● **TASK TO COMPLETE**:
Print the data exactly as it is given, please.

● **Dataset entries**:
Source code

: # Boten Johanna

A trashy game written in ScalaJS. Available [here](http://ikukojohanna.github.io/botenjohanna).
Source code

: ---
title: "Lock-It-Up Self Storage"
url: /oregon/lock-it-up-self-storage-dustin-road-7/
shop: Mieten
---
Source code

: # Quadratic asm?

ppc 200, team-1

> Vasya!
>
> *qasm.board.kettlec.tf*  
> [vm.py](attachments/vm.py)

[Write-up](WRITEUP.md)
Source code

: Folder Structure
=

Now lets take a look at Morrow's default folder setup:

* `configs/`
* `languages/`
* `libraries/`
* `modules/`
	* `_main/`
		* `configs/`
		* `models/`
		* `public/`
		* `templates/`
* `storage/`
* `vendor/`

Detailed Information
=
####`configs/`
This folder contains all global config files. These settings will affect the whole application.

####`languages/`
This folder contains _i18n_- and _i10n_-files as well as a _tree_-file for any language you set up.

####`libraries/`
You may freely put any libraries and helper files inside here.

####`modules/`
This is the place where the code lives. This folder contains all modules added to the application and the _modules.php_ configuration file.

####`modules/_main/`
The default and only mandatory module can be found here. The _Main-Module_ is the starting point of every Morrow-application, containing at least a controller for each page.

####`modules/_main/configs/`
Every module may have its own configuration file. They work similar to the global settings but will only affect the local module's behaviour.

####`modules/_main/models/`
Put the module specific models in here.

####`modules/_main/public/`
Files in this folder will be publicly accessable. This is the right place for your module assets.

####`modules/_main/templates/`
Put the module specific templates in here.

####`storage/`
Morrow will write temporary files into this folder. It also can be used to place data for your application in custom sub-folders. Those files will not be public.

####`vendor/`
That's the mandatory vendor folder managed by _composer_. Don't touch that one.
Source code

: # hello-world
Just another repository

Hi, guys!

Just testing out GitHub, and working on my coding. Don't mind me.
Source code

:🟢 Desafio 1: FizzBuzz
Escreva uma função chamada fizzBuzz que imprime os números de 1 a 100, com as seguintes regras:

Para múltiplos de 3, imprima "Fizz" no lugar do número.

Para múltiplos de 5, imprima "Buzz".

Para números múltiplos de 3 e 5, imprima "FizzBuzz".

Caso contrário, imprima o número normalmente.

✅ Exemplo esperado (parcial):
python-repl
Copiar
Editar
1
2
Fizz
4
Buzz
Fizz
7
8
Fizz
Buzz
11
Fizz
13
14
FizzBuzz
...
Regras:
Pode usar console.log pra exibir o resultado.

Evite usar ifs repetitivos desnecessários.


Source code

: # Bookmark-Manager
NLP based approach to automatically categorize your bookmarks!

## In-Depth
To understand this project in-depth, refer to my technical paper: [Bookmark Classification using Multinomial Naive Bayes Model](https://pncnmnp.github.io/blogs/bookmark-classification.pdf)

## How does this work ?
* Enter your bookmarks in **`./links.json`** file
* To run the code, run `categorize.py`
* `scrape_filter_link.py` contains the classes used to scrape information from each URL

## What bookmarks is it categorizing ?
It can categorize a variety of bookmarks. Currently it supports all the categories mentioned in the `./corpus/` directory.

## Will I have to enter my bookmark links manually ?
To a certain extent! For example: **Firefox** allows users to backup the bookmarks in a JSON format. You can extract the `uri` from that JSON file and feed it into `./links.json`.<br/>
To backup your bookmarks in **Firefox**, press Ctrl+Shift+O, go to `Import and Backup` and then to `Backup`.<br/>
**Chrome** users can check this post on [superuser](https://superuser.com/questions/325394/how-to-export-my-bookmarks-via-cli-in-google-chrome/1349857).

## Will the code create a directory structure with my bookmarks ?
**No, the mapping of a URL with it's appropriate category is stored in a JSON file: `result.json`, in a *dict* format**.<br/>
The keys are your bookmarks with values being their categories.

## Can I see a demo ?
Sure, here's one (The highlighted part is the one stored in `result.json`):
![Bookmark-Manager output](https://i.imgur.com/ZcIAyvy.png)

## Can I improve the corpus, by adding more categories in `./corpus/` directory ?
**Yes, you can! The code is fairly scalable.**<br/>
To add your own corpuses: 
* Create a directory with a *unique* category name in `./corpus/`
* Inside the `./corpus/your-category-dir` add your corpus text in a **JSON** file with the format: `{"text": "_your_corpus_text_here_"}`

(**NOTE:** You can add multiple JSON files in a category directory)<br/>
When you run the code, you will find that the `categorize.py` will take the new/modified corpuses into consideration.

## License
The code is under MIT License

● **RESULT OF THE EXERCISE**:
Source code

: # Boten Johanna

A trashy game written in ScalaJS. Available [here](http://ikukojohanna.github.io/botenjohanna).
Source code

: ---
title: "Lock-It-Up Self Storage"
url: /oregon/lock-it-up-self-storage-dustin-road-7/
shop: Mieten
---
Source code

: # Quadratic asm?

ppc 200, team-1

> Vasya!
>
> *qasm.board.kettlec.tf*  
> [vm.py](attachments/vm.py)

[Write-up](WRITEUP.md)
Source code

: Folder Structure
=

Now lets take a look at Morrow's default folder setup:

* `configs/`
* `languages/`
* `libraries/`
* `modules/`
	* `_main/`
		* `configs/`
		* `models/`
		* `public/`
		* `templates/`
* `storage/`
* `vendor/`

Detailed Information
=
####`configs/`
This folder contains all global config files. These settings will affect the whole application.

####`languages/`
This folder contains _i18n_- and _i10n_-files as well as a _tree_-file for any language you set up.

####`libraries/`
You may freely put any libraries and helper files inside here.

####`modules/`
This is the place where the code lives. This folder contains all modules added to the application and the _modules.php_ configuration file.

####`modules/_main/`
The default and only mandatory module can be found here. The _Main-Module_ is the starting point of every Morrow-application, containing at least a controller for each page.

####`modules/_main/configs/`
Every module may have its own configuration file. They work similar to the global settings but will only affect the local module's behaviour.

####`modules/_main/models/`
Put the module specific models in here.

####`modules/_main/public/`
Files in this folder will be publicly accessable. This is the right place for your module assets.

####`modules/_main/templates/`
Put the module specific templates in here.

####`storage/`
Morrow will write temporary files into this folder. It also can be used to place data for your application in custom sub-folders. Those files will not be public.

####`vendor/`
That's the mandatory vendor folder managed by _composer_. Don't touch that one.
Source code

: # hello-world
Just another repository

Hi, guys!

Just testing out GitHub, and working on my coding. Don't mind me.
Source code

:🟢 Desafio 1: FizzBuzz
Escreva uma função chamada fizzBuzz que imprime os números de 1 a 100, com as seguintes regras:

Para múltiplos de 3, imprima "Fizz" no lugar do número.

Para múltiplos de 5, imprima "Buzz".

Para números múltiplos de 3 e 5, imprima "FizzBuzz".

Caso contrário, imprima o número normalmente.

✅ Exemplo esperado (parcial):
python-repl
Copiar
Editar
1
2
Fizz
4
Buzz
Fizz
7
8
Fizz
Buzz
11
Fizz
13
14
FizzBuzz
...
Regras:
Pode usar console.log pra exibir o resultado.

Evite usar ifs repetitivos desnecessários.


Source code

: # Bookmark-Manager
NLP based approach to automatically categorize your bookmarks!

## In-Depth
To understand this project in-depth, refer to my technical paper: [Bookmark Classification using Multinomial Naive Bayes Model](https://pncnmnp.github.io/blogs/bookmark-classification.pdf)

## How does this work ?
* Enter your bookmarks in **`./links.json`** file
* To run the code, run `categorize.py`
* `scrape_filter_link.py` contains the classes used to scrape information from each URL

## What bookmarks is it categorizing ?
It can categorize a variety of bookmarks. Currently it supports all the categories mentioned in the `./corpus/` directory.

## Will I have to enter my bookmark links manually ?
To a certain extent! For example: **Firefox** allows users to backup the bookmarks in a JSON format. You can extract the `uri` from that JSON file and feed it into `./links.json`.<br/>
To backup your bookmarks in **Firefox**, press Ctrl+Shift+O, go to `Import and Backup` and then to `Backup`.<br/>
**Chrome** users can check this post on [superuser](https://superuser.com/questions/325394/how-to-export-my-bookmarks-via-cli-in-google-chrome/1349857).

## Will the code create a directory structure with my bookmarks ?
**No, the mapping of a URL with it's appropriate category is stored in a JSON file: `result.json`, in a *dict* format**.<br/>
The keys are your bookmarks with values being their categories.

## Can I see a demo ?
Sure, here's one (The highlighted part is the one stored in `result.json`):
![Bookmark-Manager output](https://i.imgur.com/ZcIAyvy.png)

## Can I improve the corpus, by adding more categories in `./corpus/` directory ?
**Yes, you can! The code is fairly scalable.**<br/>
To add your own corpuses: 
* Create a directory with a *unique* category name in `./corpus/`
* Inside the `./corpus/your-category-dir` add your corpus text in a **JSON** file with the format: `{"text": "_your_corpus_text_here_"}`

(**NOTE:** You can add multiple JSON files in a category directory)<br/>
When you run the code, you will find that the `categorize.py` will take the new/modified corpuses into consideration.

## License
The code is under MIT License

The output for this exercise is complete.